#### Activity:
Please reproduce the entries below exactly, omitting any images they contain.

[Extracted records]
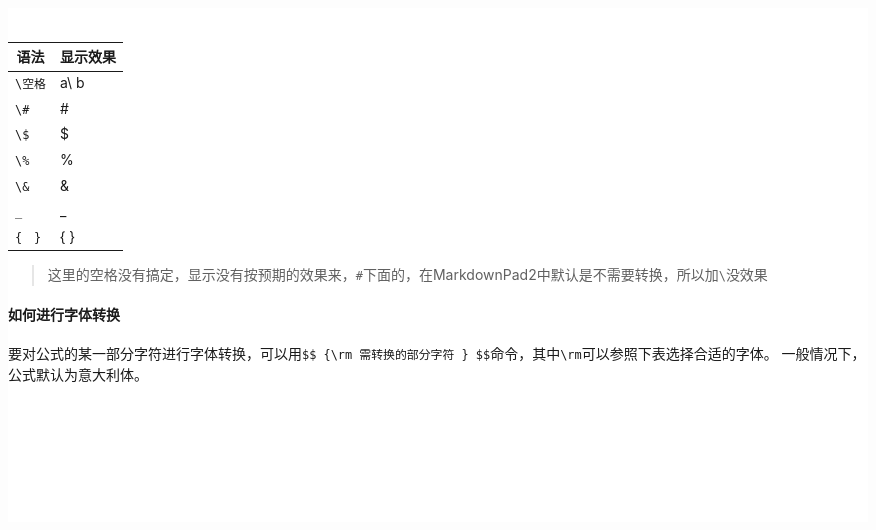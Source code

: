 　





| 语法    | 显示效果 |
| ------- | -------- |
| `\空格` | a\ b     |
| `\#`    | #        |
| `\$`    | $        |
| `\%`    | %        |
| `\&`    | &        |
| `_`     | _        |
| `{　}`  | { }      |



> 这里的空格没有搞定，显示没有按预期的效果来，`#`下面的，在MarkdownPad2中默认是不需要转换，所以加`\`没效果

#### 如何进行字体转换

要对公式的某一部分字符进行字体转换，可以用`$$ {\rm 需转换的部分字符 } $$`命令，其中`\rm`可以参照下表选择合适的字体。
一般情况下，公式默认为意大利体。











　　　













　　　









　　　









　　　

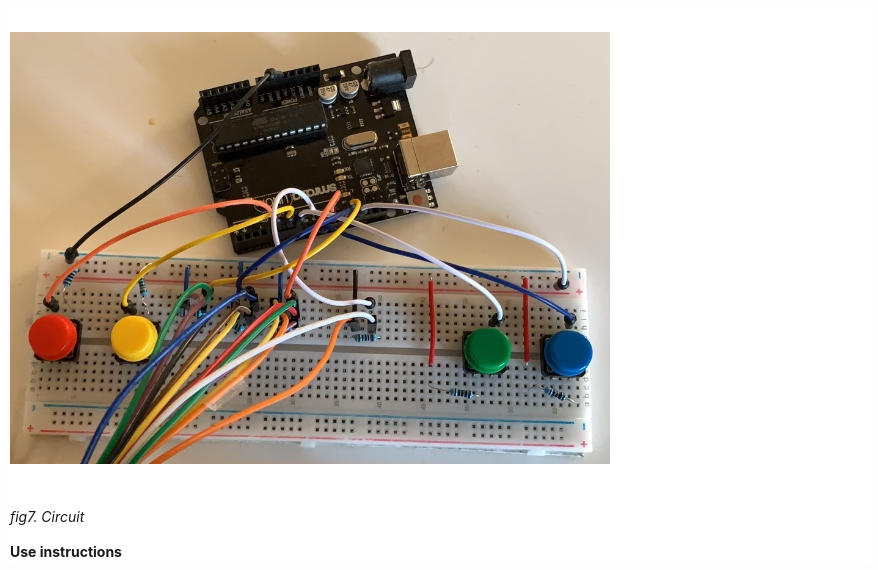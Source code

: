 <img src = "https://github.com/cathymonkey/Unit2/blob/main/circuit.jpeg" width = "600" height = "480">  

*fig7. Circuit*


**Use instructions**
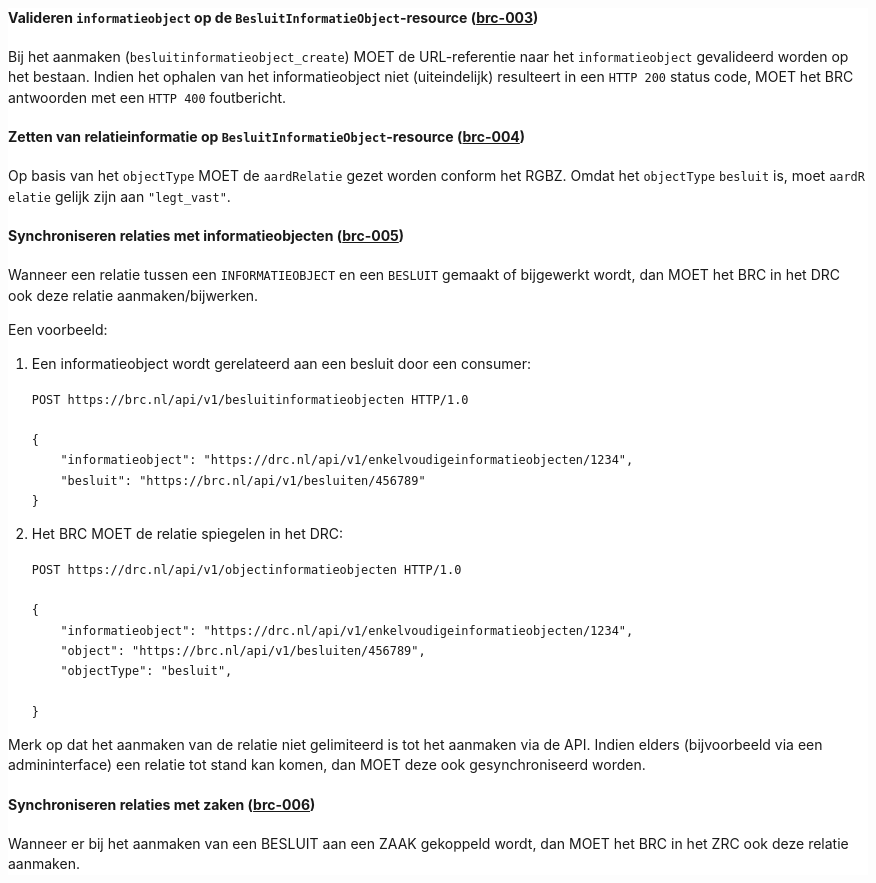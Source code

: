 #### **<a name="brc-003">Valideren `informatieobject` op de `BesluitInformatieObject`-resource ([brc-003](#brc-003))</a>**

Bij het aanmaken (`besluitinformatieobject_create`) MOET de URL-referentie naar
het `informatieobject` gevalideerd worden op het bestaan. Indien het ophalen
van het informatieobject niet (uiteindelijk) resulteert in een `HTTP 200`
status code, MOET het BRC antwoorden met een `HTTP 400` foutbericht.

#### **<a name="brc-004">Zetten van relatieinformatie op `BesluitInformatieObject`-resource ([brc-004](#brc-004))</a>**

Op basis van het `objectType` MOET de `aardRelatie` gezet worden conform het
RGBZ. Omdat het `objectType` `besluit` is, moet `aardRelatie` gelijk zijn aan
`"legt_vast"`.

#### **<a name="brc-005">Synchroniseren relaties met informatieobjecten ([brc-005](#brc-005))</a>**

Wanneer een relatie tussen een `INFORMATIEOBJECT` en een `BESLUIT` gemaakt
of bijgewerkt wordt, dan MOET het BRC in het DRC ook deze relatie
aanmaken/bijwerken.

Een voorbeeld:

1. Een informatieobject wordt gerelateerd aan een besluit door een consumer:

    ```http
    POST https://brc.nl/api/v1/besluitinformatieobjecten HTTP/1.0

    {
        "informatieobject": "https://drc.nl/api/v1/enkelvoudigeinformatieobjecten/1234",
        "besluit": "https://brc.nl/api/v1/besluiten/456789"
    }
    ```

2. Het BRC MOET de relatie spiegelen in het DRC:

    ```http
    POST https://drc.nl/api/v1/objectinformatieobjecten HTTP/1.0

    {
        "informatieobject": "https://drc.nl/api/v1/enkelvoudigeinformatieobjecten/1234",
        "object": "https://brc.nl/api/v1/besluiten/456789",
        "objectType": "besluit",

    }
    ```

Merk op dat het aanmaken van de relatie niet gelimiteerd is tot het aanmaken
via de API. Indien elders (bijvoorbeeld via een admininterface) een relatie tot
stand kan komen, dan MOET deze ook gesynchroniseerd worden.

#### **<a name="brc-006">Synchroniseren relaties met zaken ([brc-006](#brc-006))</a>**

Wanneer er bij het aanmaken van een BESLUIT aan een ZAAK gekoppeld wordt,
dan MOET het BRC in het ZRC ook deze relatie aanmaken.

#### Result:
Source code

: 　





| 语法    | 显示效果 |
| ------- | -------- |
| `\空格` | a\ b     |
| `\#`    | #        |
| `\$`    | $        |
| `\%`    | %        |
| `\&`    | &        |
| `_`     | _        |
| `{　}`  | { }      |



> 这里的空格没有搞定，显示没有按预期的效果来，`#`下面的，在MarkdownPad2中默认是不需要转换，所以加`\`没效果

#### 如何进行字体转换

要对公式的某一部分字符进行字体转换，可以用`$$ {\rm 需转换的部分字符 } $$`命令，其中`\rm`可以参照下表选择合适的字体。
一般情况下，公式默认为意大利体。











　　　













　　　









　　　









　　　

Source code

: <img src = "https://github.com/cathymonkey/Unit2/blob/main/circuit.jpeg" width = "600" height = "480">  

*fig7. Circuit*


**Use instructions**
Source code

: #### **<a name="brc-003">Valideren `informatieobject` op de `BesluitInformatieObject`-resource ([brc-003](#brc-003))</a>**

Bij het aanmaken (`besluitinformatieobject_create`) MOET de URL-referentie naar
het `informatieobject` gevalideerd worden op het bestaan. Indien het ophalen
van het informatieobject niet (uiteindelijk) resulteert in een `HTTP 200`
status code, MOET het BRC antwoorden met een `HTTP 400` foutbericht.

#### **<a name="brc-004">Zetten van relatieinformatie op `BesluitInformatieObject`-resource ([brc-004](#brc-004))</a>**

Op basis van het `objectType` MOET de `aardRelatie` gezet worden conform het
RGBZ. Omdat het `objectType` `besluit` is, moet `aardRelatie` gelijk zijn aan
`"legt_vast"`.

#### **<a name="brc-005">Synchroniseren relaties met informatieobjecten ([brc-005](#brc-005))</a>**

Wanneer een relatie tussen een `INFORMATIEOBJECT` en een `BESLUIT` gemaakt
of bijgewerkt wordt, dan MOET het BRC in het DRC ook deze relatie
aanmaken/bijwerken.

Een voorbeeld:

1. Een informatieobject wordt gerelateerd aan een besluit door een consumer:

    ```http
    POST https://brc.nl/api/v1/besluitinformatieobjecten HTTP/1.0

    {
        "informatieobject": "https://drc.nl/api/v1/enkelvoudigeinformatieobjecten/1234",
        "besluit": "https://brc.nl/api/v1/besluiten/456789"
    }
    ```

2. Het BRC MOET de relatie spiegelen in het DRC:

    ```http
    POST https://drc.nl/api/v1/objectinformatieobjecten HTTP/1.0

    {
        "informatieobject": "https://drc.nl/api/v1/enkelvoudigeinformatieobjecten/1234",
        "object": "https://brc.nl/api/v1/besluiten/456789",
        "objectType": "besluit",

    }
    ```

Merk op dat het aanmaken van de relatie niet gelimiteerd is tot het aanmaken
via de API. Indien elders (bijvoorbeeld via een admininterface) een relatie tot
stand kan komen, dan MOET deze ook gesynchroniseerd worden.

#### **<a name="brc-006">Synchroniseren relaties met zaken ([brc-006](#brc-006))</a>**

Wanneer er bij het aanmaken van een BESLUIT aan een ZAAK gekoppeld wordt,
dan MOET het BRC in het ZRC ook deze relatie aanmaken.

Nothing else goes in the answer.